### Task to complete
An exact restatement of the data below, with the pictures removed, is the required answer.

(Source records)
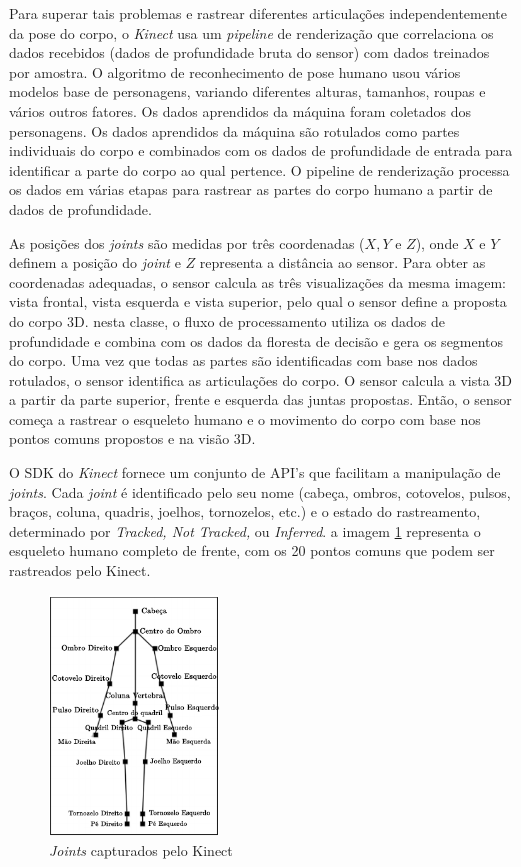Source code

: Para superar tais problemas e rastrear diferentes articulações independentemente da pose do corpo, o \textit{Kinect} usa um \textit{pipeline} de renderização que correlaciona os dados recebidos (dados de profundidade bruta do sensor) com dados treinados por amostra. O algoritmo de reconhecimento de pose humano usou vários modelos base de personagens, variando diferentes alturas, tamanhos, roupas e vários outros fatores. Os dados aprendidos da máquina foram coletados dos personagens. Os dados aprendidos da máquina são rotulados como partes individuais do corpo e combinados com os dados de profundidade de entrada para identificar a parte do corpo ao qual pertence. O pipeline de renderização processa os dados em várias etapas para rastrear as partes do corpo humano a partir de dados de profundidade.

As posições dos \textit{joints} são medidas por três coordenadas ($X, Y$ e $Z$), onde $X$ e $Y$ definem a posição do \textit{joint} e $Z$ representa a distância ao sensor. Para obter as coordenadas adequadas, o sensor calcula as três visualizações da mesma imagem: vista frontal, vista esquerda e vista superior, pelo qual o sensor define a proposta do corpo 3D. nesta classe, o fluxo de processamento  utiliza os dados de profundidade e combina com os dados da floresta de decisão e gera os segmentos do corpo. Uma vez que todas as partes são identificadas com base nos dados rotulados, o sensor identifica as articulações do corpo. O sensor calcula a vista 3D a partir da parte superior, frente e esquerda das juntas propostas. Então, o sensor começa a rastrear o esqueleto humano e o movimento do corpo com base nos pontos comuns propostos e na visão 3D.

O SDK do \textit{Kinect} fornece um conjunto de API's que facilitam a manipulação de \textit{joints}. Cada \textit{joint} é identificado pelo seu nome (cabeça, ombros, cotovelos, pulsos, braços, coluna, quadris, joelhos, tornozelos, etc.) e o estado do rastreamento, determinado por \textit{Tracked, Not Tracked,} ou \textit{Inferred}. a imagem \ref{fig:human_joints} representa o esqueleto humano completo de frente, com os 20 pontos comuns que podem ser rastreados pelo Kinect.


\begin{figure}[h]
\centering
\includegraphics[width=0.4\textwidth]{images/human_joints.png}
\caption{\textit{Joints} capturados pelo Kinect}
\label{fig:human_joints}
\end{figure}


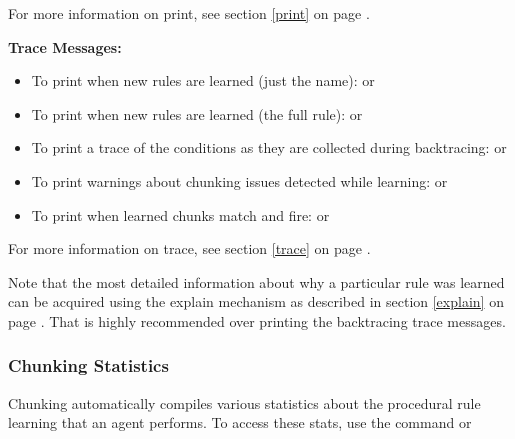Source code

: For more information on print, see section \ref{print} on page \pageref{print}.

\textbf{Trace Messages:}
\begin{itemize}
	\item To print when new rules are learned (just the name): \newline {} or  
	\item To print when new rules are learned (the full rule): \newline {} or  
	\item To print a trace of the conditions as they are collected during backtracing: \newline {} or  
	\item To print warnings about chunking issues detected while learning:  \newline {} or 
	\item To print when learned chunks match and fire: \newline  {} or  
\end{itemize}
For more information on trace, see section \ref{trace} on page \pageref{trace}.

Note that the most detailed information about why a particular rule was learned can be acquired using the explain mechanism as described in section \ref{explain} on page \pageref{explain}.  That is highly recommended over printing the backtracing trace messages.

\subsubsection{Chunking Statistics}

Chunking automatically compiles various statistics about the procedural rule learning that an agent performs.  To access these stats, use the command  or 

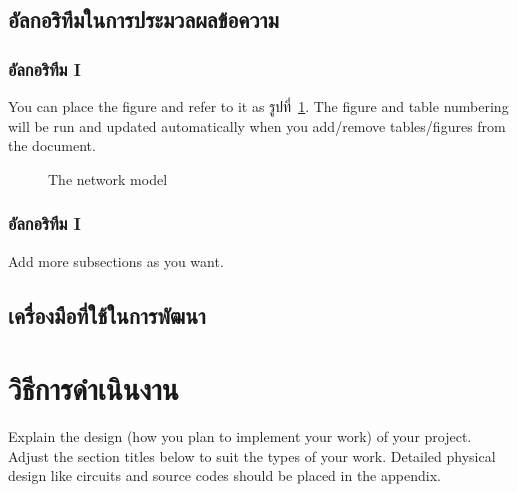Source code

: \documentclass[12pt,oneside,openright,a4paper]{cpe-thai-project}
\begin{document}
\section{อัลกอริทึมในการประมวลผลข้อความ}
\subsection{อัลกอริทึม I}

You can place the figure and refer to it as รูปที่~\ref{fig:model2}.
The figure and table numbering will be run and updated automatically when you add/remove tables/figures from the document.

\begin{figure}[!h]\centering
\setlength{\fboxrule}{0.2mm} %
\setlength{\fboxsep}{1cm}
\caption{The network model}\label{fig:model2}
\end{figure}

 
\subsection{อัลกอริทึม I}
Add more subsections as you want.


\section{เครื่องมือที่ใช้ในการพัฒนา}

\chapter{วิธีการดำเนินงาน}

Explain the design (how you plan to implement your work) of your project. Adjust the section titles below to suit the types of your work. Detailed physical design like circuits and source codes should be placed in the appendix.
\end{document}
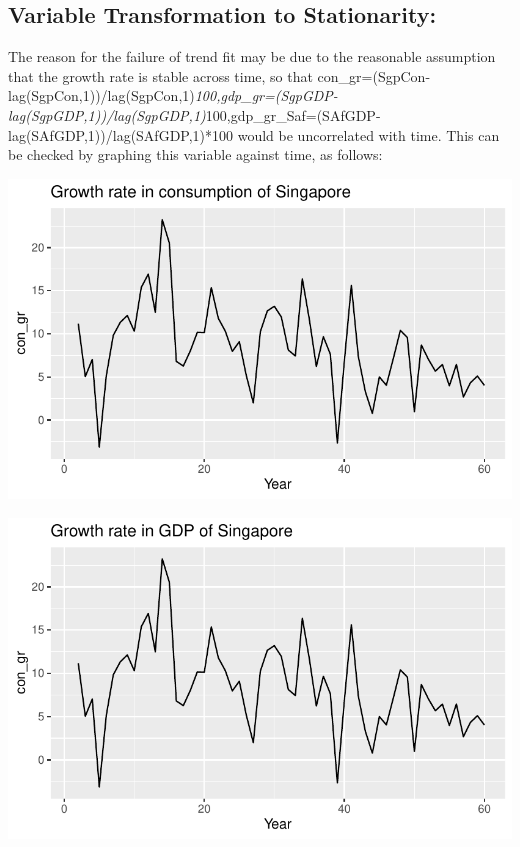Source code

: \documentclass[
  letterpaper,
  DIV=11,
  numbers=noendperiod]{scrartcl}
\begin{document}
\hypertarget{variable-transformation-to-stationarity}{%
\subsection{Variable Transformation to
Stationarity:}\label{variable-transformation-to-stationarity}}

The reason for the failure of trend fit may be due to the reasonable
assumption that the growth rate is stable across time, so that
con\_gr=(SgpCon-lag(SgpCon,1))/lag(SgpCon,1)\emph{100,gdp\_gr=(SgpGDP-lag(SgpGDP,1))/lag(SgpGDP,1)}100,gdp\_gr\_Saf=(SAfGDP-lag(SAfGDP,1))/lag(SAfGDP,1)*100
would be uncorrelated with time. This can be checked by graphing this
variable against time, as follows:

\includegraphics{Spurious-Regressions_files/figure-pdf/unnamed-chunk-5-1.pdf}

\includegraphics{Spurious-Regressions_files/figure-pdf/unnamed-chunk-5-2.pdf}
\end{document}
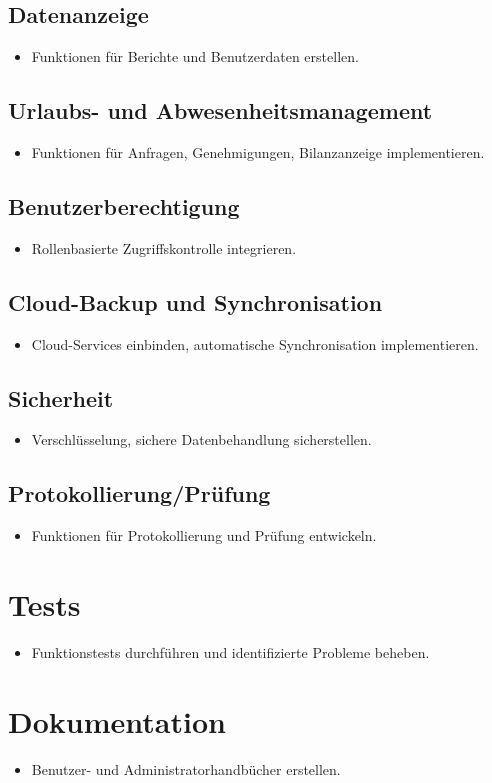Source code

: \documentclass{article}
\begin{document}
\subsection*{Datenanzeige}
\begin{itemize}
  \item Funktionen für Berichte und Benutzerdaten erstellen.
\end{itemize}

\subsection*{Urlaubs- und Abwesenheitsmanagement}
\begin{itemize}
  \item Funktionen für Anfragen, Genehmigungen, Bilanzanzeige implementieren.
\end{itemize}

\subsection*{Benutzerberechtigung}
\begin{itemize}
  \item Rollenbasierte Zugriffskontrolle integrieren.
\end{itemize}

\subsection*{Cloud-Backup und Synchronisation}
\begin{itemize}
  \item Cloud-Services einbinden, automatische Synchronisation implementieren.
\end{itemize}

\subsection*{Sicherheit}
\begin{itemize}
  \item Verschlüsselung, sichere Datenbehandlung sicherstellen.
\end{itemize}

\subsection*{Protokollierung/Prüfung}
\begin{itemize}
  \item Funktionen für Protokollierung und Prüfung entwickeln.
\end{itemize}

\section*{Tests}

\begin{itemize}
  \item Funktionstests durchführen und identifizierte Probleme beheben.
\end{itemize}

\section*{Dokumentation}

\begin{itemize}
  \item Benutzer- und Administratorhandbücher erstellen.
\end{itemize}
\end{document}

### Task answer
Source code

: Para superar tais problemas e rastrear diferentes articulações independentemente da pose do corpo, o \textit{Kinect} usa um \textit{pipeline} de renderização que correlaciona os dados recebidos (dados de profundidade bruta do sensor) com dados treinados por amostra. O algoritmo de reconhecimento de pose humano usou vários modelos base de personagens, variando diferentes alturas, tamanhos, roupas e vários outros fatores. Os dados aprendidos da máquina foram coletados dos personagens. Os dados aprendidos da máquina são rotulados como partes individuais do corpo e combinados com os dados de profundidade de entrada para identificar a parte do corpo ao qual pertence. O pipeline de renderização processa os dados em várias etapas para rastrear as partes do corpo humano a partir de dados de profundidade.

As posições dos \textit{joints} são medidas por três coordenadas ($X, Y$ e $Z$), onde $X$ e $Y$ definem a posição do \textit{joint} e $Z$ representa a distância ao sensor. Para obter as coordenadas adequadas, o sensor calcula as três visualizações da mesma imagem: vista frontal, vista esquerda e vista superior, pelo qual o sensor define a proposta do corpo 3D. nesta classe, o fluxo de processamento  utiliza os dados de profundidade e combina com os dados da floresta de decisão e gera os segmentos do corpo. Uma vez que todas as partes são identificadas com base nos dados rotulados, o sensor identifica as articulações do corpo. O sensor calcula a vista 3D a partir da parte superior, frente e esquerda das juntas propostas. Então, o sensor começa a rastrear o esqueleto humano e o movimento do corpo com base nos pontos comuns propostos e na visão 3D.

O SDK do \textit{Kinect} fornece um conjunto de API's que facilitam a manipulação de \textit{joints}. Cada \textit{joint} é identificado pelo seu nome (cabeça, ombros, cotovelos, pulsos, braços, coluna, quadris, joelhos, tornozelos, etc.) e o estado do rastreamento, determinado por \textit{Tracked, Not Tracked,} ou \textit{Inferred}. a imagem \ref{fig:human_joints} representa o esqueleto humano completo de frente, com os 20 pontos comuns que podem ser rastreados pelo Kinect.


\begin{figure}[h]
\centering
\includegraphics[width=0.4\textwidth]{images/human_joints.png}
\caption{\textit{Joints} capturados pelo Kinect}
\label{fig:human_joints}
\end{figure}


Source code

: For more information on print, see section \ref{print} on page \pageref{print}.

\textbf{Trace Messages:}
\begin{itemize}
	\item To print when new rules are learned (just the name): \newline {} or  
	\item To print when new rules are learned (the full rule): \newline {} or  
	\item To print a trace of the conditions as they are collected during backtracing: \newline {} or  
	\item To print warnings about chunking issues detected while learning:  \newline {} or 
	\item To print when learned chunks match and fire: \newline  {} or  
\end{itemize}
For more information on trace, see section \ref{trace} on page \pageref{trace}.

Note that the most detailed information about why a particular rule was learned can be acquired using the explain mechanism as described in section \ref{explain} on page \pageref{explain}.  That is highly recommended over printing the backtracing trace messages.

\subsubsection{Chunking Statistics}

Chunking automatically compiles various statistics about the procedural rule learning that an agent performs.  To access these stats, use the command  or 

Source code

: \documentclass[12pt,oneside,openright,a4paper]{cpe-thai-project}
\begin{document}
\section{อัลกอริทึมในการประมวลผลข้อความ}
\subsection{อัลกอริทึม I}

You can place the figure and refer to it as รูปที่~\ref{fig:model2}.
The figure and table numbering will be run and updated automatically when you add/remove tables/figures from the document.

\begin{figure}[!h]\centering
\setlength{\fboxrule}{0.2mm} %
\setlength{\fboxsep}{1cm}
\caption{The network model}\label{fig:model2}
\end{figure}

 
\subsection{อัลกอริทึม I}
Add more subsections as you want.


\section{เครื่องมือที่ใช้ในการพัฒนา}

\chapter{วิธีการดำเนินงาน}

Explain the design (how you plan to implement your work) of your project. Adjust the section titles below to suit the types of your work. Detailed physical design like circuits and source codes should be placed in the appendix.
\end{document}
Source code

: \documentclass[
  letterpaper,
  DIV=11,
  numbers=noendperiod]{scrartcl}
\begin{document}
\hypertarget{variable-transformation-to-stationarity}{%
\subsection{Variable Transformation to
Stationarity:}\label{variable-transformation-to-stationarity}}

The reason for the failure of trend fit may be due to the reasonable
assumption that the growth rate is stable across time, so that
con\_gr=(SgpCon-lag(SgpCon,1))/lag(SgpCon,1)\emph{100,gdp\_gr=(SgpGDP-lag(SgpGDP,1))/lag(SgpGDP,1)}100,gdp\_gr\_Saf=(SAfGDP-lag(SAfGDP,1))/lag(SAfGDP,1)*100
would be uncorrelated with time. This can be checked by graphing this
variable against time, as follows:

\includegraphics{Spurious-Regressions_files/figure-pdf/unnamed-chunk-5-1.pdf}

\includegraphics{Spurious-Regressions_files/figure-pdf/unnamed-chunk-5-2.pdf}
\end{document}
Source code

: \documentclass{article}
\begin{document}
\subsection*{Datenanzeige}
\begin{itemize}
  \item Funktionen für Berichte und Benutzerdaten erstellen.
\end{itemize}

\subsection*{Urlaubs- und Abwesenheitsmanagement}
\begin{itemize}
  \item Funktionen für Anfragen, Genehmigungen, Bilanzanzeige implementieren.
\end{itemize}

\subsection*{Benutzerberechtigung}
\begin{itemize}
  \item Rollenbasierte Zugriffskontrolle integrieren.
\end{itemize}

\subsection*{Cloud-Backup und Synchronisation}
\begin{itemize}
  \item Cloud-Services einbinden, automatische Synchronisation implementieren.
\end{itemize}

\subsection*{Sicherheit}
\begin{itemize}
  \item Verschlüsselung, sichere Datenbehandlung sicherstellen.
\end{itemize}

\subsection*{Protokollierung/Prüfung}
\begin{itemize}
  \item Funktionen für Protokollierung und Prüfung entwickeln.
\end{itemize}

\section*{Tests}

\begin{itemize}
  \item Funktionstests durchführen und identifizierte Probleme beheben.
\end{itemize}

\section*{Dokumentation}

\begin{itemize}
  \item Benutzer- und Administratorhandbücher erstellen.
\end{itemize}
\end{document}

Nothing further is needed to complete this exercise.